Dataset entries:

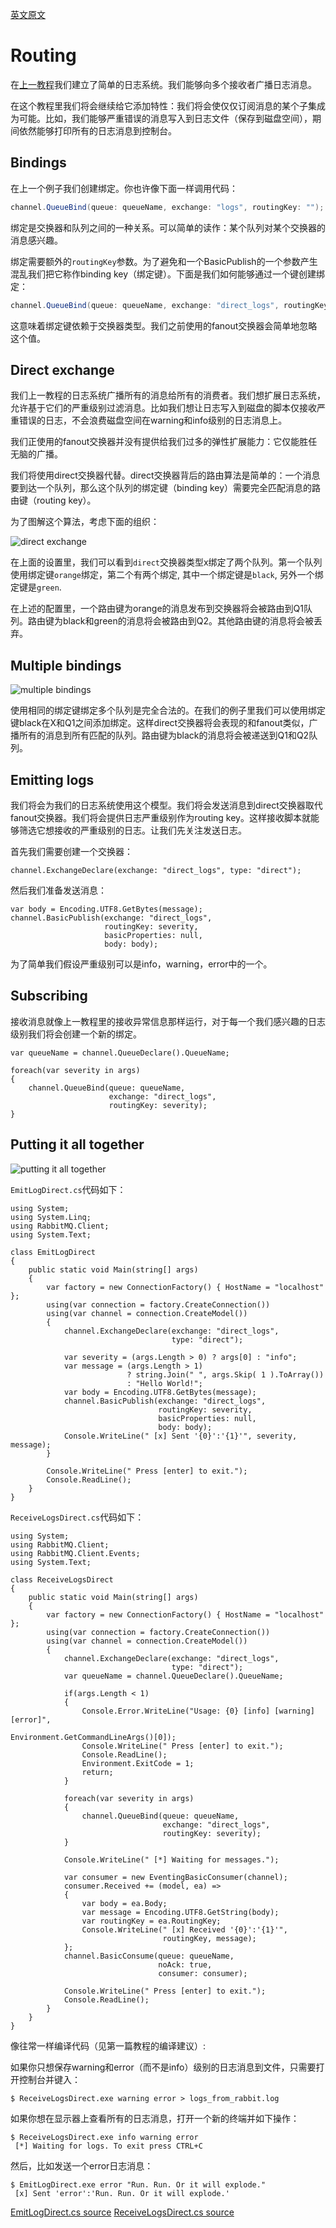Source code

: [英文原文](http://www.rabbitmq.com/tutorials/tutorial-four-dotnet.html)

# Routing

在[上一教程](./RabbitMQ-Tutorials-3-Publish-Subscribe.md)我们建立了简单的日志系统。我们能够向多个接收者广播日志消息。

在这个教程里我们将会继续给它添加特性：我们将会使仅仅订阅消息的某个子集成为可能。比如，我们能够严重错误的消息写入到日志文件（保存到磁盘空间），期间依然能够打印所有的日志消息到控制台。

## Bindings

 在上一个例子我们创建绑定。你也许像下面一样调用代码：

```csharp
channel.QueueBind(queue: queueName, exchange: "logs", routingKey: "");
```

绑定是交换器和队列之间的一种关系。可以简单的读作：某个队列对某个交换器的消息感兴趣。

绑定需要额外的`routingKey`参数。为了避免和一个BasicPublish的一个参数产生混乱我们把它称作binding key（绑定键）。下面是我们如何能够通过一个键创建绑定：

```csharp
channel.QueueBind(queue: queueName, exchange: "direct_logs", routingKey: "black");
```

这意味着绑定键依赖于交换器类型。我们之前使用的fanout交换器会简单地忽略这个值。

## Direct exchange

我们上一教程的日志系统广播所有的消息给所有的消费者。我们想扩展日志系统，允许基于它们的严重级别过滤消息。比如我们想让日志写入到磁盘的脚本仅接收严重错误的日志，不会浪费磁盘空间在warning和info级别的日志消息上。

我们正使用的fanout交换器并没有提供给我们过多的弹性扩展能力：它仅能胜任无脑的广播。

我们将使用direct交换器代替。direct交换器背后的路由算法是简单的：一个消息要到达一个队列，那么这个队列的绑定键（binding key）需要完全匹配消息的路由键（routing key）。

为了图解这个算法，考虑下面的组织：

![direct exchange](http://www.rabbitmq.com/img/tutorials/direct-exchange.png)

在上面的设置里，我们可以看到`direct`交换器类型x绑定了两个队列。第一个队列使用绑定键`orange`绑定，第二个有两个绑定, 其中一个绑定键是`black`, 另外一个绑定键是`green`.

在上述的配置里，一个路由键为orange的消息发布到交换器将会被路由到Q1队列。路由键为black和green的消息将会被路由到Q2。其他路由键的消息将会被丢弃。


## Multiple bindings

![multiple bindings](http://www.rabbitmq.com/img/tutorials/direct-exchge-multiple.png)

使用相同的绑定键绑定多个队列是完全合法的。在我们的例子里我们可以使用绑定键black在X和Q1之间添加绑定。这样direct交换器将会表现的和fanout类似，广播所有的消息到所有匹配的队列。路由键为black的消息将会被递送到Q1和Q2队列。

## Emitting logs

我们将会为我们的日志系统使用这个模型。我们将会发送消息到direct交换器取代fanout交换器。我们将会提供日志严重级别作为routing key。这样接收脚本就能够筛选它想接收的严重级别的日志。让我们先关注发送日志。

首先我们需要创建一个交换器：

	channel.ExchangeDeclare(exchange: "direct_logs", type: "direct");

然后我们准备发送消息：

	var body = Encoding.UTF8.GetBytes(message);
	channel.BasicPublish(exchange: "direct_logs",
						 routingKey: severity,
						 basicProperties: null,
						 body: body);

为了简单我们假设严重级别可以是info，warning，error中的一个。						

## Subscribing

接收消息就像上一教程里的接收异常信息那样运行，对于每一个我们感兴趣的日志级别我们将会创建一个新的绑定。

	var queueName = channel.QueueDeclare().QueueName;

	foreach(var severity in args)
	{
		channel.QueueBind(queue: queueName,
						  exchange: "direct_logs",
						  routingKey: severity);
	}

## Putting it all together

![putting it all together](http://www.rabbitmq.com/img/tutorials/python-four.png)

`EmitLogDirect.cs`代码如下：


	using System;
	using System.Linq;
	using RabbitMQ.Client;
	using System.Text;

	class EmitLogDirect
	{
		public static void Main(string[] args)
		{
			var factory = new ConnectionFactory() { HostName = "localhost" };
			using(var connection = factory.CreateConnection())
			using(var channel = connection.CreateModel())
			{
				channel.ExchangeDeclare(exchange: "direct_logs",
										type: "direct");

				var severity = (args.Length > 0) ? args[0] : "info";
				var message = (args.Length > 1)
							  ? string.Join(" ", args.Skip( 1 ).ToArray())
							  : "Hello World!";
				var body = Encoding.UTF8.GetBytes(message);
				channel.BasicPublish(exchange: "direct_logs",
									 routingKey: severity,
									 basicProperties: null,
									 body: body);
				Console.WriteLine(" [x] Sent '{0}':'{1}'", severity, message);
			}

			Console.WriteLine(" Press [enter] to exit.");
			Console.ReadLine();
		}
	}
	

`ReceiveLogsDirect.cs`代码如下：

	using System;
	using RabbitMQ.Client;
	using RabbitMQ.Client.Events;
	using System.Text;

	class ReceiveLogsDirect
	{
		public static void Main(string[] args)
		{
			var factory = new ConnectionFactory() { HostName = "localhost" };
			using(var connection = factory.CreateConnection())
			using(var channel = connection.CreateModel())
			{
				channel.ExchangeDeclare(exchange: "direct_logs",
										type: "direct");
				var queueName = channel.QueueDeclare().QueueName;

				if(args.Length < 1)
				{
					Console.Error.WriteLine("Usage: {0} [info] [warning] [error]",
											Environment.GetCommandLineArgs()[0]);
					Console.WriteLine(" Press [enter] to exit.");
					Console.ReadLine();
					Environment.ExitCode = 1;
					return;
				}

				foreach(var severity in args)
				{
					channel.QueueBind(queue: queueName,
									  exchange: "direct_logs",
									  routingKey: severity);
				}

				Console.WriteLine(" [*] Waiting for messages.");

				var consumer = new EventingBasicConsumer(channel);
				consumer.Received += (model, ea) =>
				{
					var body = ea.Body;
					var message = Encoding.UTF8.GetString(body);
					var routingKey = ea.RoutingKey;
					Console.WriteLine(" [x] Received '{0}':'{1}'",
									  routingKey, message);
				};
				channel.BasicConsume(queue: queueName,
									 noAck: true,
									 consumer: consumer);

				Console.WriteLine(" Press [enter] to exit.");
				Console.ReadLine();
			}
		}
	}


像往常一样编译代码（见第一篇教程的编译建议）: 

如果你只想保存warning和error（而不是info）级别的日志消息到文件，只需要打开控制台并键入：

	$ ReceiveLogsDirect.exe warning error > logs_from_rabbit.log

如果你想在显示器上查看所有的日志消息，打开一个新的终端并如下操作：

	$ ReceiveLogsDirect.exe info warning error
	 [*] Waiting for logs. To exit press CTRL+C

然后，比如发送一个error日志消息：

	$ EmitLogDirect.exe error "Run. Run. Or it will explode."
	 [x] Sent 'error':'Run. Run. Or it will explode.'

[EmitLogDirect.cs source](http://github.com/rabbitmq/rabbitmq-tutorials/blob/master/dotnet/EmitLogDirect.cs) [ReceiveLogsDirect.cs source](http://github.com/rabbitmq/rabbitmq-tutorials/blob/master/dotnet/ReceiveLogsDirect.cs)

Your assignment: In your answer, print the entries above exactly, with the pictures left out.

Answer box:
Source code

: [英文原文](http://www.rabbitmq.com/tutorials/tutorial-four-dotnet.html)

# Routing

在[上一教程](./RabbitMQ-Tutorials-3-Publish-Subscribe.md)我们建立了简单的日志系统。我们能够向多个接收者广播日志消息。

在这个教程里我们将会继续给它添加特性：我们将会使仅仅订阅消息的某个子集成为可能。比如，我们能够严重错误的消息写入到日志文件（保存到磁盘空间），期间依然能够打印所有的日志消息到控制台。

## Bindings

 在上一个例子我们创建绑定。你也许像下面一样调用代码：

```csharp
channel.QueueBind(queue: queueName, exchange: "logs", routingKey: "");
```

绑定是交换器和队列之间的一种关系。可以简单的读作：某个队列对某个交换器的消息感兴趣。

绑定需要额外的`routingKey`参数。为了避免和一个BasicPublish的一个参数产生混乱我们把它称作binding key（绑定键）。下面是我们如何能够通过一个键创建绑定：

```csharp
channel.QueueBind(queue: queueName, exchange: "direct_logs", routingKey: "black");
```

这意味着绑定键依赖于交换器类型。我们之前使用的fanout交换器会简单地忽略这个值。

## Direct exchange

我们上一教程的日志系统广播所有的消息给所有的消费者。我们想扩展日志系统，允许基于它们的严重级别过滤消息。比如我们想让日志写入到磁盘的脚本仅接收严重错误的日志，不会浪费磁盘空间在warning和info级别的日志消息上。

我们正使用的fanout交换器并没有提供给我们过多的弹性扩展能力：它仅能胜任无脑的广播。

我们将使用direct交换器代替。direct交换器背后的路由算法是简单的：一个消息要到达一个队列，那么这个队列的绑定键（binding key）需要完全匹配消息的路由键（routing key）。

为了图解这个算法，考虑下面的组织：

![direct exchange](http://www.rabbitmq.com/img/tutorials/direct-exchange.png)

在上面的设置里，我们可以看到`direct`交换器类型x绑定了两个队列。第一个队列使用绑定键`orange`绑定，第二个有两个绑定, 其中一个绑定键是`black`, 另外一个绑定键是`green`.

在上述的配置里，一个路由键为orange的消息发布到交换器将会被路由到Q1队列。路由键为black和green的消息将会被路由到Q2。其他路由键的消息将会被丢弃。


## Multiple bindings

![multiple bindings](http://www.rabbitmq.com/img/tutorials/direct-exchge-multiple.png)

使用相同的绑定键绑定多个队列是完全合法的。在我们的例子里我们可以使用绑定键black在X和Q1之间添加绑定。这样direct交换器将会表现的和fanout类似，广播所有的消息到所有匹配的队列。路由键为black的消息将会被递送到Q1和Q2队列。

## Emitting logs

我们将会为我们的日志系统使用这个模型。我们将会发送消息到direct交换器取代fanout交换器。我们将会提供日志严重级别作为routing key。这样接收脚本就能够筛选它想接收的严重级别的日志。让我们先关注发送日志。

首先我们需要创建一个交换器：

	channel.ExchangeDeclare(exchange: "direct_logs", type: "direct");

然后我们准备发送消息：

	var body = Encoding.UTF8.GetBytes(message);
	channel.BasicPublish(exchange: "direct_logs",
						 routingKey: severity,
						 basicProperties: null,
						 body: body);

为了简单我们假设严重级别可以是info，warning，error中的一个。						

## Subscribing

接收消息就像上一教程里的接收异常信息那样运行，对于每一个我们感兴趣的日志级别我们将会创建一个新的绑定。

	var queueName = channel.QueueDeclare().QueueName;

	foreach(var severity in args)
	{
		channel.QueueBind(queue: queueName,
						  exchange: "direct_logs",
						  routingKey: severity);
	}

## Putting it all together

![putting it all together](http://www.rabbitmq.com/img/tutorials/python-four.png)

`EmitLogDirect.cs`代码如下：


	using System;
	using System.Linq;
	using RabbitMQ.Client;
	using System.Text;

	class EmitLogDirect
	{
		public static void Main(string[] args)
		{
			var factory = new ConnectionFactory() { HostName = "localhost" };
			using(var connection = factory.CreateConnection())
			using(var channel = connection.CreateModel())
			{
				channel.ExchangeDeclare(exchange: "direct_logs",
										type: "direct");

				var severity = (args.Length > 0) ? args[0] : "info";
				var message = (args.Length > 1)
							  ? string.Join(" ", args.Skip( 1 ).ToArray())
							  : "Hello World!";
				var body = Encoding.UTF8.GetBytes(message);
				channel.BasicPublish(exchange: "direct_logs",
									 routingKey: severity,
									 basicProperties: null,
									 body: body);
				Console.WriteLine(" [x] Sent '{0}':'{1}'", severity, message);
			}

			Console.WriteLine(" Press [enter] to exit.");
			Console.ReadLine();
		}
	}
	

`ReceiveLogsDirect.cs`代码如下：

	using System;
	using RabbitMQ.Client;
	using RabbitMQ.Client.Events;
	using System.Text;

	class ReceiveLogsDirect
	{
		public static void Main(string[] args)
		{
			var factory = new ConnectionFactory() { HostName = "localhost" };
			using(var connection = factory.CreateConnection())
			using(var channel = connection.CreateModel())
			{
				channel.ExchangeDeclare(exchange: "direct_logs",
										type: "direct");
				var queueName = channel.QueueDeclare().QueueName;

				if(args.Length < 1)
				{
					Console.Error.WriteLine("Usage: {0} [info] [warning] [error]",
											Environment.GetCommandLineArgs()[0]);
					Console.WriteLine(" Press [enter] to exit.");
					Console.ReadLine();
					Environment.ExitCode = 1;
					return;
				}

				foreach(var severity in args)
				{
					channel.QueueBind(queue: queueName,
									  exchange: "direct_logs",
									  routingKey: severity);
				}

				Console.WriteLine(" [*] Waiting for messages.");

				var consumer = new EventingBasicConsumer(channel);
				consumer.Received += (model, ea) =>
				{
					var body = ea.Body;
					var message = Encoding.UTF8.GetString(body);
					var routingKey = ea.RoutingKey;
					Console.WriteLine(" [x] Received '{0}':'{1}'",
									  routingKey, message);
				};
				channel.BasicConsume(queue: queueName,
									 noAck: true,
									 consumer: consumer);

				Console.WriteLine(" Press [enter] to exit.");
				Console.ReadLine();
			}
		}
	}


像往常一样编译代码（见第一篇教程的编译建议）: 

如果你只想保存warning和error（而不是info）级别的日志消息到文件，只需要打开控制台并键入：

	$ ReceiveLogsDirect.exe warning error > logs_from_rabbit.log

如果你想在显示器上查看所有的日志消息，打开一个新的终端并如下操作：

	$ ReceiveLogsDirect.exe info warning error
	 [*] Waiting for logs. To exit press CTRL+C

然后，比如发送一个error日志消息：

	$ EmitLogDirect.exe error "Run. Run. Or it will explode."
	 [x] Sent 'error':'Run. Run. Or it will explode.'

[EmitLogDirect.cs source](http://github.com/rabbitmq/rabbitmq-tutorials/blob/master/dotnet/EmitLogDirect.cs) [ReceiveLogsDirect.cs source](http://github.com/rabbitmq/rabbitmq-tutorials/blob/master/dotnet/ReceiveLogsDirect.cs)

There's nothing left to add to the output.